**Your objective:** One number is the whole answer: the tally of lines in the records that include the word "LinkTimeCodeGeneration".

Collected data

##############################

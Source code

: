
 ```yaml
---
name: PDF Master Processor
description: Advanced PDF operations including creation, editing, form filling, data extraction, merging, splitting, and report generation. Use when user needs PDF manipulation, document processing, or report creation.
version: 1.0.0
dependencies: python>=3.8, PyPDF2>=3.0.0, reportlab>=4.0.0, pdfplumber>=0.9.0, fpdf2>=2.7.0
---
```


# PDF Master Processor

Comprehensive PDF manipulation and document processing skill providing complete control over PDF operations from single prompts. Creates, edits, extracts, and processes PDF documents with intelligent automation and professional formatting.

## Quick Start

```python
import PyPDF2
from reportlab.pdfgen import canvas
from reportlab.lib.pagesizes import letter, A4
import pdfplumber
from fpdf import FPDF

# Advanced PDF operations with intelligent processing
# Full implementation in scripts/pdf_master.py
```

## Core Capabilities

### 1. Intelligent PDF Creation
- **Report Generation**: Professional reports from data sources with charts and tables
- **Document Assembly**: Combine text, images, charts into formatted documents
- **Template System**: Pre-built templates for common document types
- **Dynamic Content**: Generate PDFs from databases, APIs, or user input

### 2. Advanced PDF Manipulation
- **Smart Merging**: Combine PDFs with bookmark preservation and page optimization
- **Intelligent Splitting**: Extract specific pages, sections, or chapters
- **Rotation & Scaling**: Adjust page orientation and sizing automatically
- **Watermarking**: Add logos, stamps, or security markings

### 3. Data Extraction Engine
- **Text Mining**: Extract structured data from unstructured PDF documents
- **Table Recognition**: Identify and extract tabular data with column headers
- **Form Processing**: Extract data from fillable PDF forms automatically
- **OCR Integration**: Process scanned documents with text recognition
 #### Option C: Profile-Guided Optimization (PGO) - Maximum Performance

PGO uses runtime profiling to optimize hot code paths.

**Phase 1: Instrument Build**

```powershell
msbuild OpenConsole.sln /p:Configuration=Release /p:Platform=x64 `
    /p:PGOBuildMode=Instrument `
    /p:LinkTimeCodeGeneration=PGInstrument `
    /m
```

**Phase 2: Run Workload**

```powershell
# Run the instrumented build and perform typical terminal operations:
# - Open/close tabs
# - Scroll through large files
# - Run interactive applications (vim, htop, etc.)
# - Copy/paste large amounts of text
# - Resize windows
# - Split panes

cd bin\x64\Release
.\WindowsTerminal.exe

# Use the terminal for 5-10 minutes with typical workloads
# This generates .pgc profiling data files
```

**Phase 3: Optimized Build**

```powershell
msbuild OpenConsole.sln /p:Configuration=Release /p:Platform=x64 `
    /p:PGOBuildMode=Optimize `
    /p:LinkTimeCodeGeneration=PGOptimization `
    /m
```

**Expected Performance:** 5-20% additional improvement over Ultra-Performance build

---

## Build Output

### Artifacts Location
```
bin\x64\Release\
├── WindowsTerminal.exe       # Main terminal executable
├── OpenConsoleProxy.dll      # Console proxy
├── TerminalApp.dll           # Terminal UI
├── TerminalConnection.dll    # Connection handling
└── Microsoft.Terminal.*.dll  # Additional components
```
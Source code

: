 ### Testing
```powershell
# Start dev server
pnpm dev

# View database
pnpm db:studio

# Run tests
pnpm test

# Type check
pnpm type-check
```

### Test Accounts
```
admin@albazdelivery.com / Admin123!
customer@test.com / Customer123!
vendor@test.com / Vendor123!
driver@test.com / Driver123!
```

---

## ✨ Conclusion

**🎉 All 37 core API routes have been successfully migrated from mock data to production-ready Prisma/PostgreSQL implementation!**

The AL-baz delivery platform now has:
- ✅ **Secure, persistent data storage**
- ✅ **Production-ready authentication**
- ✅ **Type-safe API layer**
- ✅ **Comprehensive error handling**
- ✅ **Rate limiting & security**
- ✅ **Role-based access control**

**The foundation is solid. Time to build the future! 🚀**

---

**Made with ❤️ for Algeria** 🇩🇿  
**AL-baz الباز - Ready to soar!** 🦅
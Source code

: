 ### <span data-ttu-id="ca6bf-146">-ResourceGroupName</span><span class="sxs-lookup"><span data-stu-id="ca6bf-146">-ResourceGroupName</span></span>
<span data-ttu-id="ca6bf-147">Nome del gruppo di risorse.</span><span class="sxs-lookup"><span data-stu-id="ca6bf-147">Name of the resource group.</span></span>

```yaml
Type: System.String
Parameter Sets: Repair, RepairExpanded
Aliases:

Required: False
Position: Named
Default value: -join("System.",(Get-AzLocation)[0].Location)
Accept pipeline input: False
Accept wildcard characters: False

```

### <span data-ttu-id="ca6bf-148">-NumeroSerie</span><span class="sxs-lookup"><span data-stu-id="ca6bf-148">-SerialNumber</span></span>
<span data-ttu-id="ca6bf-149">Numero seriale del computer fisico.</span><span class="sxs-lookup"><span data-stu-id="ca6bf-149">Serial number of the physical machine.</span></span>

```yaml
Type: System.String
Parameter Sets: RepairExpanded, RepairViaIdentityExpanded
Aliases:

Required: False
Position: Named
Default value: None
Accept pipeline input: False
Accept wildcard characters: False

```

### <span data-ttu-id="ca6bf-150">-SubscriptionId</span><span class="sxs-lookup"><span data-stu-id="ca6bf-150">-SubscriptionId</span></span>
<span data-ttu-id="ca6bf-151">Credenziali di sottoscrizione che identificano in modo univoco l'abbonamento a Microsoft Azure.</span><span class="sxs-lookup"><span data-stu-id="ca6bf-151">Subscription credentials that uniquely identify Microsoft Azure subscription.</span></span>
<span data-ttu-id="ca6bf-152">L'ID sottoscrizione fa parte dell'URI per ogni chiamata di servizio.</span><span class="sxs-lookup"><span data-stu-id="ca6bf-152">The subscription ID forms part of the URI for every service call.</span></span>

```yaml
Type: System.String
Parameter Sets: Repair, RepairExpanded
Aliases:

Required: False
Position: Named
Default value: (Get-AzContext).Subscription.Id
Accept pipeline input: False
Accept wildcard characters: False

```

##############################

**The answer:** 2